As a computer science PhD student, I have developed a fast protein structure search called RUPEE. It searches among the 309,000 CATH domain structures as of CATH v4.1. It is notable for being extremely fast in comparison to existing protein structure searches while maintaining a good level of precision. The results of most fast structure searches I have seen deteriorate fairly quickly down in the list of ranked results. For this reason, RUPEE may present a viable approach to handling large amounts of structures in the future - into the millions. Another notable aspect of RUPEE is that it is uses no sequence information or pre-calculated results at all and is based on a few simple ideas and still manages to hold up well. For this reason, it may be suitable for incorporation into larger and more complex systems that leverage additional information.
RUPEE is available at:
Code is available at:
https://github.com/rayoub/rupee
The corresponding conference paper can be found at:
http://ieeexplore.ieee.org/document/8217627/
You can also contact me for future details.

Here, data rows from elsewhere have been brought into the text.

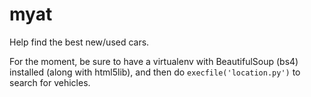 myat
====

Help find the best new/used cars.

For the moment, be sure to have a virtualenv with BeautifulSoup (bs4) installed (along with html5lib), and then do ``execfile('location.py')`` to search for vehicles.
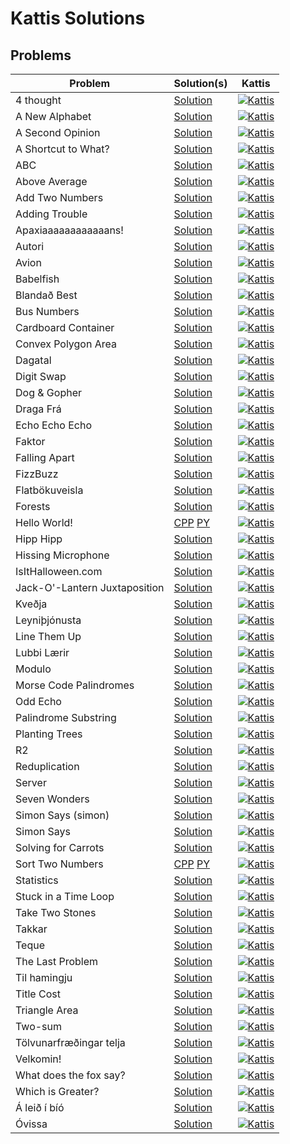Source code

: # Kattis Solutions


## Problems


| Problem | Solution(s) | Kattis |
| ------- | ----------- | ------ |
| 4 thought | [Solution](./solutions/4thought.py) | [![Kattis](kattis_logo.png)](https://open.kattis.com/problems/4thought) |
| A New Alphabet | [Solution](./solutions/anewalphabet.cpp) | [![Kattis](kattis_logo.png)](https://open.kattis.com/problems/anewalphabet) |
| A Second Opinion | [Solution](./solutions/asecondopinion.py) | [![Kattis](kattis_logo.png)](https://open.kattis.com/problems/secondopinion) |
| A Shortcut to What? | [Solution](./solutions/ashortcuttowhat.py) | [![Kattis](kattis_logo.png)](https://open.kattis.com/problems/shortcuttowhat) |
| ABC | [Solution](./solutions/abc.py) | [![Kattis](kattis_logo.png)](https://open.kattis.com/problems/abc) |
| Above Average | [Solution](./solutions/aboveaverage.cpp) | [![Kattis](kattis_logo.png)](https://open.kattis.com/problems/aboveaverage) |
| Add Two Numbers | [Solution](./solutions/addtwonumbers.cpp) | [![Kattis](kattis_logo.png)](https://open.kattis.com/problems/addtwonumbers) |
| Adding Trouble | [Solution](./solutions/addingtrouble.py) | [![Kattis](kattis_logo.png)](https://open.kattis.com/problems/addingtrouble) |
| Apaxiaaaaaaaaaaaans! | [Solution](./solutions/apaxiaaaaaaaaaaaans.cpp) | [![Kattis](kattis_logo.png)](https://open.kattis.com/problems/apaxiaaans) |
| Autori | [Solution](./solutions/autori.py) | [![Kattis](kattis_logo.png)](https://open.kattis.com/problems/autori) |
| Avion | [Solution](./solutions/avion.cpp) | [![Kattis](kattis_logo.png)](https://open.kattis.com/problems/avion) |
| Babelfish | [Solution](./solutions/babelfish.cpp) | [![Kattis](kattis_logo.png)](https://open.kattis.com/problems/babelfish) |
| Blandað Best | [Solution](./solutions/blandadbest.py) | [![Kattis](kattis_logo.png)](https://open.kattis.com/problems/blandadbest) |
| Bus Numbers | [Solution](./solutions/busnumbers2.py) | [![Kattis](kattis_logo.png)](https://open.kattis.com/problems/busnumbers2) |
| Cardboard Container | [Solution](./solutions/cardboardcontainer.cpp) | [![Kattis](kattis_logo.png)](https://open.kattis.com/problems/cardboardcontainer) |
| Convex Polygon Area | [Solution](./solutions/convexpolygonarea/) | [![Kattis](kattis_logo.png)](https://open.kattis.com/problems/convexpolygonarea) |
| Dagatal | [Solution](./solutions/dagatal.py) | [![Kattis](kattis_logo.png)](https://open.kattis.com/problems/dagatal) |
| Digit Swap | [Solution](./solutions/digitswap.cpp) | [![Kattis](kattis_logo.png)](https://open.kattis.com/problems/digitswap) |
| Dog & Gopher | [Solution](./solutions/doggopher.cpp) | [![Kattis](kattis_logo.png)](https://open.kattis.com/problems/doggopher) |
| Draga Frá | [Solution](./solutions/dragafra.py) | [![Kattis](kattis_logo.png)](https://open.kattis.com/problems/dragafra) |
| Echo Echo Echo | [Solution](./solutions/echoechoecho.cpp) | [![Kattis](kattis_logo.png)](https://open.kattis.com/problems/echoechoecho) |
| Faktor | [Solution](./solutions/faktor.cpp) | [![Kattis](kattis_logo.png)](https://open.kattis.com/problems/faktor) |
| Falling Apart | [Solution](./solutions/fallingapart.cpp) | [![Kattis](kattis_logo.png)](https://open.kattis.com/problems/fallingapart) |
| FizzBuzz | [Solution](./solutions/fizzbuzz.cpp) | [![Kattis](kattis_logo.png)](https://open.kattis.com/problems/fizzbuzz) |
| Flatbökuveisla | [Solution](./solutions/flatbokuveisla.py) | [![Kattis](kattis_logo.png)](https://open.kattis.com/problems/flatbokuveisla) |
| Forests | [Solution](./solutions/forests.cpp) | [![Kattis](kattis_logo.png)](https://open.kattis.com/problems/forests) |
| Hello World! | [CPP](./solutions/helloworld.cpp) [PY](./solutions/helloworld.py) | [![Kattis](kattis_logo.png)](https://open.kattis.com/problems/hello) |
| Hipp Hipp | [Solution](./solutions/hipphipp.py) | [![Kattis](kattis_logo.png)](https://open.kattis.com/problems/hipphipp) |
| Hissing Microphone | [Solution](./solutions/hissingmicrophone.cpp) | [![Kattis](kattis_logo.png)](https://open.kattis.com/problems/hissingmicrophone) |
| IsItHalloween.com | [Solution](./solutions/isithalloween.py) | [![Kattis](kattis_logo.png)](https://open.kattis.com/problems/isithalloween) |
| Jack-O'-Lantern Juxtaposition | [Solution](./solutions/jackolanternjuxtaposition.cpp) | [![Kattis](kattis_logo.png)](https://open.kattis.com/problems/jackolanternjuxtaposition) |
| Kveðja | [Solution](./solutions/kvedja.py) | [![Kattis](kattis_logo.png)](https://open.kattis.com/problems/kvedja) |
| Leyniþjónusta | [Solution](./solutions/leynithjonusta.py) | [![Kattis](kattis_logo.png)](https://open.kattis.com/problems/leynithjonusta) |
| Line Them Up | [Solution](./solutions/lineup.cpp) | [![Kattis](kattis_logo.png)](https://open.kattis.com/problems/lineup) |
| Lubbi Lærir | [Solution](./solutions/lubbilaerir.py) | [![Kattis](kattis_logo.png)](https://open.kattis.com/problems/lubbilaerir) |
| Modulo | [Solution](./solutions/modulo.cpp) | [![Kattis](kattis_logo.png)](https://open.kattis.com/problems/modulo) |
| Morse Code Palindromes | [Solution](./solutions/morsecodepalindromes.cpp) | [![Kattis](kattis_logo.png)](https://open.kattis.com/problems/morsecodepalindromes) |
| Odd Echo | [Solution](./solutions/oddecho.cpp) | [![Kattis](kattis_logo.png)](https://open.kattis.com/problems/oddecho) |
| Palindrome Substring | [Solution](./solutions/palindromesubstring.cpp) | [![Kattis](kattis_logo.png)](https://open.kattis.com/problems/palindromesubstring) |
| Planting Trees | [Solution](./solutions/plantingtrees.cpp) | [![Kattis](kattis_logo.png)](https://open.kattis.com/problems/plantingtrees) |
| R2 | [Solution](./solutions/r2.cpp) | [![Kattis](kattis_logo.png)](https://open.kattis.com/problems/r2) |
| Reduplication | [Solution](./solutions/reduplikation.py) | [![Kattis](kattis_logo.png)](https://open.kattis.com/problems/reduplikation) |
| Server | [Solution](./solutions/server.cpp) | [![Kattis](kattis_logo.png)](https://open.kattis.com/problems/server) |
| Seven Wonders | [Solution](./solutions/sevenwonders.cpp) | [![Kattis](kattis_logo.png)](https://open.kattis.com/problems/sevenwonders) |
| Simon Says (simon) | [Solution](./solutions/simon.cpp) | [![Kattis](kattis_logo.png)](https://open.kattis.com/problems/simon) |
| Simon Says | [Solution](./solutions/simonsays.cpp) | [![Kattis](kattis_logo.png)](https://open.kattis.com/problems/simonsays) |
| Solving for Carrots | [Solution](./solutions/carrots.cpp) | [![Kattis](kattis_logo.png)](https://open.kattis.com/problems/carrots) |
| Sort Two Numbers | [CPP](./solutions/sorttwonumbers.cpp) [PY](./solutions/sorttwonumbers.py) | [![Kattis](kattis_logo.png)](https://open.kattis.com/problems/sorttwonumbers) |
| Statistics | [Solution](./solutions/statistics.py) | [![Kattis](kattis_logo.png)](https://open.kattis.com/problems/statistics) |
| Stuck in a Time Loop | [Solution](./solutions/timeloop.cpp) | [![Kattis](kattis_logo.png)](https://open.kattis.com/problems/timeloop) |
| Take Two Stones | [Solution](./solutions/twostones.cpp) | [![Kattis](kattis_logo.png)](https://open.kattis.com/problems/twostones) |
| Takkar | [Solution](./solutions/takkar.py) | [![Kattis](kattis_logo.png)](https://open.kattis.com/problems/takkar) |
| Teque | [Solution](./solutions/teque.cpp) | [![Kattis](kattis_logo.png)](https://open.kattis.com/problems/teque) |
| The Last Problem | [Solution](./solutions/thelastproblem.cpp) | [![Kattis](kattis_logo.png)](https://open.kattis.com/problems/thelastproblem) |
| Til hamingju | [Solution](./solutions/tilhamingju.py) | [![Kattis](kattis_logo.png)](https://open.kattis.com/problems/tilhamingju) |
| Title Cost | [Solution](./solutions/titlecost.py) | [![Kattis](kattis_logo.png)](https://open.kattis.com/problems/titlecost) |
| Triangle Area | [Solution](./solutions/triarea.cpp) | [![Kattis](kattis_logo.png)](https://open.kattis.com/problems/triarea) |
| Two-sum | [Solution](./solutions/twosum.cpp) | [![Kattis](kattis_logo.png)](https://open.kattis.com/problems/twosum) |
| Tölvunarfræðingar telja | [Solution](./solutions/tolvunarfraedingartelja.py) | [![Kattis](kattis_logo.png)](https://open.kattis.com/problems/tolvunarfraedingartelja) |
| Velkomin! | [Solution](./solutions/velkomin.py) | [![Kattis](kattis_logo.png)](https://open.kattis.com/problems/velkomin) |
| What does the fox say? | [Solution](./solutions/whatdoesthefoxsay.cpp) | [![Kattis](kattis_logo.png)](https://open.kattis.com/problems/whatdoesthefoxsay) |
| Which is Greater? | [Solution](./solutions/whichisgreater.py) | [![Kattis](kattis_logo.png)](https://open.kattis.com/problems/whichisgreater) |
| Á leið í bíó | [Solution](./solutions/aleidibio.py) | [![Kattis](kattis_logo.png)](https://open.kattis.com/problems/aleidibio) |
| Óvissa | [Solution](./solutions/ovissa.py) | [![Kattis](kattis_logo.png)](https://open.kattis.com/problems/ovissa) |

I'm extremely interested in feedback. As a computer science student, I can use more insight into how bioinformatics tools are used by practitioners in order to provide something truly useful. I have high regard for the domain of bioinformatics and the important work being done by people in this area and therefore have chosen it as my domain of application. Still, there is much for me to learn.
Keep in mind, this project receives no external funding and it is running on a single server in the AWS cloud. So be kind when clicking.